## Work order
Within the records below, find each line with the word "Highlighting" and copy it out.

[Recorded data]
Content starts

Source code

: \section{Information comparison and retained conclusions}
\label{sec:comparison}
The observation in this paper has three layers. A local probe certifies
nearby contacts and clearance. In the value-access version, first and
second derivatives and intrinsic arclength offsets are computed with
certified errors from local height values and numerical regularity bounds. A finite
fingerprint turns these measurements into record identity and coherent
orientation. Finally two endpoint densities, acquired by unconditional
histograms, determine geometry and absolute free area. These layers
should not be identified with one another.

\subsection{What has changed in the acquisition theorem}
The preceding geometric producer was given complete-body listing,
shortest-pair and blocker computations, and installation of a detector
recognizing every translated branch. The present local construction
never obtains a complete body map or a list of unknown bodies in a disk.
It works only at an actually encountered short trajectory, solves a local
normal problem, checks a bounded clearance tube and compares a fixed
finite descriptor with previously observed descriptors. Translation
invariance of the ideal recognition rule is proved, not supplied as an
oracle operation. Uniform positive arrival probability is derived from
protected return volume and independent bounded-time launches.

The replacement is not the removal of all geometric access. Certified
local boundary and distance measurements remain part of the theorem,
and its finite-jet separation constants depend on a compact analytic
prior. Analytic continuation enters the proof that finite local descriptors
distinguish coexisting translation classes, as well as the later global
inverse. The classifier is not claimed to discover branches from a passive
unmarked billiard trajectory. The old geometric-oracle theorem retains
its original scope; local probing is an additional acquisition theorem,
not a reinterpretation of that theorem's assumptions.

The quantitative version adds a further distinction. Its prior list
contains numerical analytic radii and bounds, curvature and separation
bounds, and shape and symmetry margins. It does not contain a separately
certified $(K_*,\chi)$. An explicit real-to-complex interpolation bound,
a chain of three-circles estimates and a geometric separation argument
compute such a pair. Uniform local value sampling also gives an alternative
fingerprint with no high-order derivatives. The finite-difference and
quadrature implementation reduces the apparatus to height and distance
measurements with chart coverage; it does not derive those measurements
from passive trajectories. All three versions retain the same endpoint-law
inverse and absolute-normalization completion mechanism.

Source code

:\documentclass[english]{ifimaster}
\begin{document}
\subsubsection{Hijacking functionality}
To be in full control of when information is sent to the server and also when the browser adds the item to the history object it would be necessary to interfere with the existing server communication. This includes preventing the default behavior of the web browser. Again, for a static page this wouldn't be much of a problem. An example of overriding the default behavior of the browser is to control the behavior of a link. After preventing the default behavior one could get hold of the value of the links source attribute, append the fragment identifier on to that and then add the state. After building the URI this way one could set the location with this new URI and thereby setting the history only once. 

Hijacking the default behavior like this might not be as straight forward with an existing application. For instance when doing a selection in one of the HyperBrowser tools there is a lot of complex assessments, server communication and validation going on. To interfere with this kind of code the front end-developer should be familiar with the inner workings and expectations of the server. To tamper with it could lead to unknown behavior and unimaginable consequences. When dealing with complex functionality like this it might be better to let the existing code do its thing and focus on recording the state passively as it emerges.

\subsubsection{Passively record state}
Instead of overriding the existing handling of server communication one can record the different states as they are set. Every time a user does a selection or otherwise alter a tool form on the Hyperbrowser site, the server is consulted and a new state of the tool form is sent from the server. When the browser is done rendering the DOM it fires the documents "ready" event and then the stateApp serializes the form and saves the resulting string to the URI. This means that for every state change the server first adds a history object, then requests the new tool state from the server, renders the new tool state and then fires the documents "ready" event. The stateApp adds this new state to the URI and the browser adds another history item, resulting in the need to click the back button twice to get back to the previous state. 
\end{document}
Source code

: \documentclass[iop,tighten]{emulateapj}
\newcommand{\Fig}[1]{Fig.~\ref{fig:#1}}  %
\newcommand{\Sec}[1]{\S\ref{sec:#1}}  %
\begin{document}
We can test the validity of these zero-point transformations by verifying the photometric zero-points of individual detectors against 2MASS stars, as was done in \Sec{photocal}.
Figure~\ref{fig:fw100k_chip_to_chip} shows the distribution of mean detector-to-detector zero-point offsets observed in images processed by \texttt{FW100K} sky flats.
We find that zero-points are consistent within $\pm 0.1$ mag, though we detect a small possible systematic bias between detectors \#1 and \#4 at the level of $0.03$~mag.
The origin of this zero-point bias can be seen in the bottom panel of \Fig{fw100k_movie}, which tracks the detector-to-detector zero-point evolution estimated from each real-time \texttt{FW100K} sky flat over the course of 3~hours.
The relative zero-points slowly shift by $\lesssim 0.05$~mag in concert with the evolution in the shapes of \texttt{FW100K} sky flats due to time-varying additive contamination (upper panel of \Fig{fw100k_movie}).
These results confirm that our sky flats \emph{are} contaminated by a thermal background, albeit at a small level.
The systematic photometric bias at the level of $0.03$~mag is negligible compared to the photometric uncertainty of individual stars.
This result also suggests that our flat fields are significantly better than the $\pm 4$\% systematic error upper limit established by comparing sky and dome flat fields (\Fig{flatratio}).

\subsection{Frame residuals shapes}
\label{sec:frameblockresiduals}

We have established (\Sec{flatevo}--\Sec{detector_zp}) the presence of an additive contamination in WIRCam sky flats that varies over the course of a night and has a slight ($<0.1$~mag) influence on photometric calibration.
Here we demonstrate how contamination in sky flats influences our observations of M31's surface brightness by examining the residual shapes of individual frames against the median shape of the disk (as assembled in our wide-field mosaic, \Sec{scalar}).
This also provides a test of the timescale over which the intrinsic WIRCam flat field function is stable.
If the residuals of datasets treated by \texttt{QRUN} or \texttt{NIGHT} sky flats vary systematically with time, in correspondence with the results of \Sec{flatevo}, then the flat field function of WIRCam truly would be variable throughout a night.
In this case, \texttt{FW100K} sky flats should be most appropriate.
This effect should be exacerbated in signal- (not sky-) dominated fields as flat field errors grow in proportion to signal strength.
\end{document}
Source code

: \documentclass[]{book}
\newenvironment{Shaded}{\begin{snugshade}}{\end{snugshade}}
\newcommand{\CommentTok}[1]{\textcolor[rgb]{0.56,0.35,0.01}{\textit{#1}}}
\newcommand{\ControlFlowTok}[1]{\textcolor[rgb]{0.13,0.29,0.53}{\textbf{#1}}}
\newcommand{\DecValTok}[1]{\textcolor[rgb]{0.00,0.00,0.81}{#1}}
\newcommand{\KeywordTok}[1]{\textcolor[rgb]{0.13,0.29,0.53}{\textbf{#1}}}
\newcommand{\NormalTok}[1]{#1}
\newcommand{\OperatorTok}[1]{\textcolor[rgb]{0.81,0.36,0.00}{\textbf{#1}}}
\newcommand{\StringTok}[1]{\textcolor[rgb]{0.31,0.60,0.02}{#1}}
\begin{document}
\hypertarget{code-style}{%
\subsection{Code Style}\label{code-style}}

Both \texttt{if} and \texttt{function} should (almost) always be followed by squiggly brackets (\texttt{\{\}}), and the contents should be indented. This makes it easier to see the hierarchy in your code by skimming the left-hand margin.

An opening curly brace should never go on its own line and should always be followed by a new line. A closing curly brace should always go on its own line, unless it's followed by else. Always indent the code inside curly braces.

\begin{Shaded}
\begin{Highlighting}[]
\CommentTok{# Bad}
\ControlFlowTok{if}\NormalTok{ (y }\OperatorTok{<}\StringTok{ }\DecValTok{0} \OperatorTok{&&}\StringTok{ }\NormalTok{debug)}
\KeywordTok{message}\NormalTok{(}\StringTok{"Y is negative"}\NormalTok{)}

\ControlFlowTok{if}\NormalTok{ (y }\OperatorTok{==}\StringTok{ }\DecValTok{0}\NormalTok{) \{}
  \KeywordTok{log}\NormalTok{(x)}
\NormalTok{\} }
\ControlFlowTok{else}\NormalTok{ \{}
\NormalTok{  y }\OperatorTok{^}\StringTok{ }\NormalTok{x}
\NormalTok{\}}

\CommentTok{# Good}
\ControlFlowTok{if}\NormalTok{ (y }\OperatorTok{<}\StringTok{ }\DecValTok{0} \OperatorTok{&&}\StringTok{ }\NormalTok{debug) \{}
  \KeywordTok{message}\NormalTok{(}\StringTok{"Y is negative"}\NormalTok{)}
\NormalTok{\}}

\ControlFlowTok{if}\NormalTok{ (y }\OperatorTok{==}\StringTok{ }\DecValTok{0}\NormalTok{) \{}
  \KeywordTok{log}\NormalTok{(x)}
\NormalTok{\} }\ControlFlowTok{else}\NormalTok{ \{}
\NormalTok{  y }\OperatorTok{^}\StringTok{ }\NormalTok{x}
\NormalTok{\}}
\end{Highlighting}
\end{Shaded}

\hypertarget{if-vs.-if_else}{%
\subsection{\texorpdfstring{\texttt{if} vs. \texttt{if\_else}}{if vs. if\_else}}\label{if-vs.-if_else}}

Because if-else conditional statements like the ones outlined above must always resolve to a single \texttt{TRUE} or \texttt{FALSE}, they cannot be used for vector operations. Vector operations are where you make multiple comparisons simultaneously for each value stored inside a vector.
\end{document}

Content ends

## Answer to the exercise
\begin{Highlighting}[]
\end{Highlighting}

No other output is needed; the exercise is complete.